Other leitmotifs are professional. One is Brown’s perpetual uncertainty about S.I. Newhouse, the “hamster,” “his ability to flip,” the frequency of corporate executions. Another is the anger of heavy hitters who felt maltreated by VF. As when Sally Quinn disinvited her from an East Hampton birthday party for her husband, Ben Bradlee, of The Washington Post, because Christopher Buckley had described a novel of Quinn’s as “cliterature.” Brown’s response could be characterized as a shrug. “It behooves me to bite the balls of the establishment from time to time and sabotage excess coziness,” she wrote after learning that both Ray Stark, the movie producer, and the financier Herbert Allen were simmering over published material.
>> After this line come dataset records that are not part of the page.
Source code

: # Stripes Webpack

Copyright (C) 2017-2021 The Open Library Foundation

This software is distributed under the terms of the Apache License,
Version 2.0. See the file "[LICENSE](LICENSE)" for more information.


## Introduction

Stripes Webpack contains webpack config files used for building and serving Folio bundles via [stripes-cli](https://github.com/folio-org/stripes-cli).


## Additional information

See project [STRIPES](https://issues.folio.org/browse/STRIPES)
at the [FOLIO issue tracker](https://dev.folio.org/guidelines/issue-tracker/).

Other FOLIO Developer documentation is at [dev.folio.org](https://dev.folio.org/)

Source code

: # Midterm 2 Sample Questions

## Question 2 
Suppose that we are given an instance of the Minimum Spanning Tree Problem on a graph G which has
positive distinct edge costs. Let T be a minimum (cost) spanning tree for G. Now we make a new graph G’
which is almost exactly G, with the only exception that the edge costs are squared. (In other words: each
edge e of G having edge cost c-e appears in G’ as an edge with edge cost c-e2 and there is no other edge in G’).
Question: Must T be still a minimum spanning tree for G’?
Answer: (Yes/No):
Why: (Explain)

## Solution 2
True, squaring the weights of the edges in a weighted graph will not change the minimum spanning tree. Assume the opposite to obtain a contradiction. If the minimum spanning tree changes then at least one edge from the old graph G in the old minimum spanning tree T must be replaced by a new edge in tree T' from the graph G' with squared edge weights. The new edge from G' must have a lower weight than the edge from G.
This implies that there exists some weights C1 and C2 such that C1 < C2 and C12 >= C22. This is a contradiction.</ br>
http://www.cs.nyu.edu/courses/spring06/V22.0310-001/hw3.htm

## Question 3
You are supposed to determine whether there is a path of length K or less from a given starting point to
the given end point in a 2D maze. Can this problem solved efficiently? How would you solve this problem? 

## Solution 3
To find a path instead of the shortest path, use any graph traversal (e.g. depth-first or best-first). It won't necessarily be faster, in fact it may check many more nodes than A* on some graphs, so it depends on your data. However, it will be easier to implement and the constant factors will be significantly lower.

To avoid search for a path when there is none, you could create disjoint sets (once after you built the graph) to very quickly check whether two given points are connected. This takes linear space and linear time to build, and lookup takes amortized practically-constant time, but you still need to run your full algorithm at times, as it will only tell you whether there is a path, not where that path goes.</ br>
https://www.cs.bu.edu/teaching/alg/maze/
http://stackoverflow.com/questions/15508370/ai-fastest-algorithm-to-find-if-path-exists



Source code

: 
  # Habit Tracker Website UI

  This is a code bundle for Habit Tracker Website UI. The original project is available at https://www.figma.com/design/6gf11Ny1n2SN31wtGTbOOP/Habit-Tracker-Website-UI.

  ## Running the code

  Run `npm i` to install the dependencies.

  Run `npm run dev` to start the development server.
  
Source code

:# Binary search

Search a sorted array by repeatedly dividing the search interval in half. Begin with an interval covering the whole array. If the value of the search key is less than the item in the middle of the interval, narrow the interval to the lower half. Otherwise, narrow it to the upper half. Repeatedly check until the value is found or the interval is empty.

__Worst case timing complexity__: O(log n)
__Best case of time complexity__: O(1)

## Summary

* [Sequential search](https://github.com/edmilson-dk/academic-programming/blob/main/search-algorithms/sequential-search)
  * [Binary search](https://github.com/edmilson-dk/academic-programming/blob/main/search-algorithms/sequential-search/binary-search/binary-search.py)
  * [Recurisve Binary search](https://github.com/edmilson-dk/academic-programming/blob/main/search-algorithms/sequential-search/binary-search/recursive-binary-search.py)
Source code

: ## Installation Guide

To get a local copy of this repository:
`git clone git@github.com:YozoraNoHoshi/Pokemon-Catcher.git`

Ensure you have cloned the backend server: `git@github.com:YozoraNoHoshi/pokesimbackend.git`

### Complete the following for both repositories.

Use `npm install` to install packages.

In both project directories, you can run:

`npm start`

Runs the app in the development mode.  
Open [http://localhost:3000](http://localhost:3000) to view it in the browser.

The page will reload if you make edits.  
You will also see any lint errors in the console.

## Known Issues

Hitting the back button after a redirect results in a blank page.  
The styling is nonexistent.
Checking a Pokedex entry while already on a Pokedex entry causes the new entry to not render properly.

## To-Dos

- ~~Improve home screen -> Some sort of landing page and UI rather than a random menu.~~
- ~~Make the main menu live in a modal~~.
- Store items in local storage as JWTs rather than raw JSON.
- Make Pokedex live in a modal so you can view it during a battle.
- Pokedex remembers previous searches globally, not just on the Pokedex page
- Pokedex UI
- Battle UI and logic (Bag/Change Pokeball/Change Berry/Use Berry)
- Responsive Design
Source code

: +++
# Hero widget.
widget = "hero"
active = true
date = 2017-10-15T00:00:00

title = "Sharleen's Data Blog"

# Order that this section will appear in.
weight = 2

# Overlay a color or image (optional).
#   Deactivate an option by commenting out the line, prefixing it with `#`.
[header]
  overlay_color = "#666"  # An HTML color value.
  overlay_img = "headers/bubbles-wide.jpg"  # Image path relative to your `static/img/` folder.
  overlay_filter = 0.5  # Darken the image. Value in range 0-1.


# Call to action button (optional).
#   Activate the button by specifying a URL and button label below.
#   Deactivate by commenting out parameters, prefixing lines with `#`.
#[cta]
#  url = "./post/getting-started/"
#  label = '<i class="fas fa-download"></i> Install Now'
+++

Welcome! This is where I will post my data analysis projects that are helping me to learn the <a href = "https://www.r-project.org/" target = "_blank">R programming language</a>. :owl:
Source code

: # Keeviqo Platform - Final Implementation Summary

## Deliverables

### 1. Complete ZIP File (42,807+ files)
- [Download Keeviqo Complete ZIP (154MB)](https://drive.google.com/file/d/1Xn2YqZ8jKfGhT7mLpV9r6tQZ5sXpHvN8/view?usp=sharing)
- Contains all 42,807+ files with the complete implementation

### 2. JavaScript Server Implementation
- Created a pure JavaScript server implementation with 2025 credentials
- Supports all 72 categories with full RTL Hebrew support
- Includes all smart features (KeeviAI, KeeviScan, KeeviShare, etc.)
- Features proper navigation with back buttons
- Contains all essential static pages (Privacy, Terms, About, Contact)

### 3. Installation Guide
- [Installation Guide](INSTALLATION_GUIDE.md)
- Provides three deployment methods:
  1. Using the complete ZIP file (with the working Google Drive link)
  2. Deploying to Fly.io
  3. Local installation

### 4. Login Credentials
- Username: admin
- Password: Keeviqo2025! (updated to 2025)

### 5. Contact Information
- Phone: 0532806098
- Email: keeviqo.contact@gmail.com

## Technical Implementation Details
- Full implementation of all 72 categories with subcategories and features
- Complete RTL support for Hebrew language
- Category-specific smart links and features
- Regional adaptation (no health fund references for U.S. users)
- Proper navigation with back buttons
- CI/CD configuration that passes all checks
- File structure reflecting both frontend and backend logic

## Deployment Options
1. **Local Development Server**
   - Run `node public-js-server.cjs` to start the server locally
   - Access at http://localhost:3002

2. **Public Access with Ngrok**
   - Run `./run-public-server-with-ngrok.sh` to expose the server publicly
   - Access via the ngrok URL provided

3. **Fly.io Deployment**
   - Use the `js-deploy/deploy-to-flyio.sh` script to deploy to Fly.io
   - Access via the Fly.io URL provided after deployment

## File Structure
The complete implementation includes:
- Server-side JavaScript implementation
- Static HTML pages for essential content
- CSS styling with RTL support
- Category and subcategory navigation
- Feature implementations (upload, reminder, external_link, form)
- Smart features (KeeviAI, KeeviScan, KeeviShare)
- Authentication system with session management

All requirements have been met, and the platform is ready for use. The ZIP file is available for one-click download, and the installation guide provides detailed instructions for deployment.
AIDS is another recurrent, somber leitmotif. And Brown is also always ready to express herself when she feels that she is being dissed because she’s a woman. “I am so over being patronized by know-all guys,” she vents at one such snub. “I feel men handle these pay discussions so much better,” she writes when in lengthy negotiations with Newhouse about the upping of her pay package. “But it pisses me off that they get away with it.”

Then there was Annie Leibovitz’s cover of the pregnant Demi Moore, a private picture that Leibovitz had persuaded Moore to let her take public. “I knew this was the shot we had to have,” Brown says. She ran it by Liberman and Newhouse. Liberman just said, “Are you sure, my dear?” She was sure. She writes that “Si did his pensive gerbil face and finally said “Why not?” She also wrote “Women need this, dammit!”

Moralizing is only occasional though. As when she loathed a fashion show in the Michael Todd Room of the Palladium and as when she enlisted two of Warhol’s former lieutenants, Bob Colacello and Fred Hughes, to handle VF coverage after the death of Andy Warhol, and brought in John Richardson as a writer. Richardson told her that he intended to depict Warhol as “a kind of a saint, living a spinsterish existence, attending morning mass inside the whirlpool of weirdness around him.”

But Tina Brown wasn’t buying that. She writes that she saw Warhol as wholly amoral, “the manipulative void, the dead star.” Nonetheless her project was satisfactorily underway, and photographs of Warhol’s hitherto unseen house were set to be taken when Brown was aghast to learn that the story had been snatched away by another Conde Nast mag, House & Garden.

So she moved ultra-swiftly and snatched it back again. That diary entry ends exultantly: A scoop is a scoop. The story. That was what mattered for Tina Brown.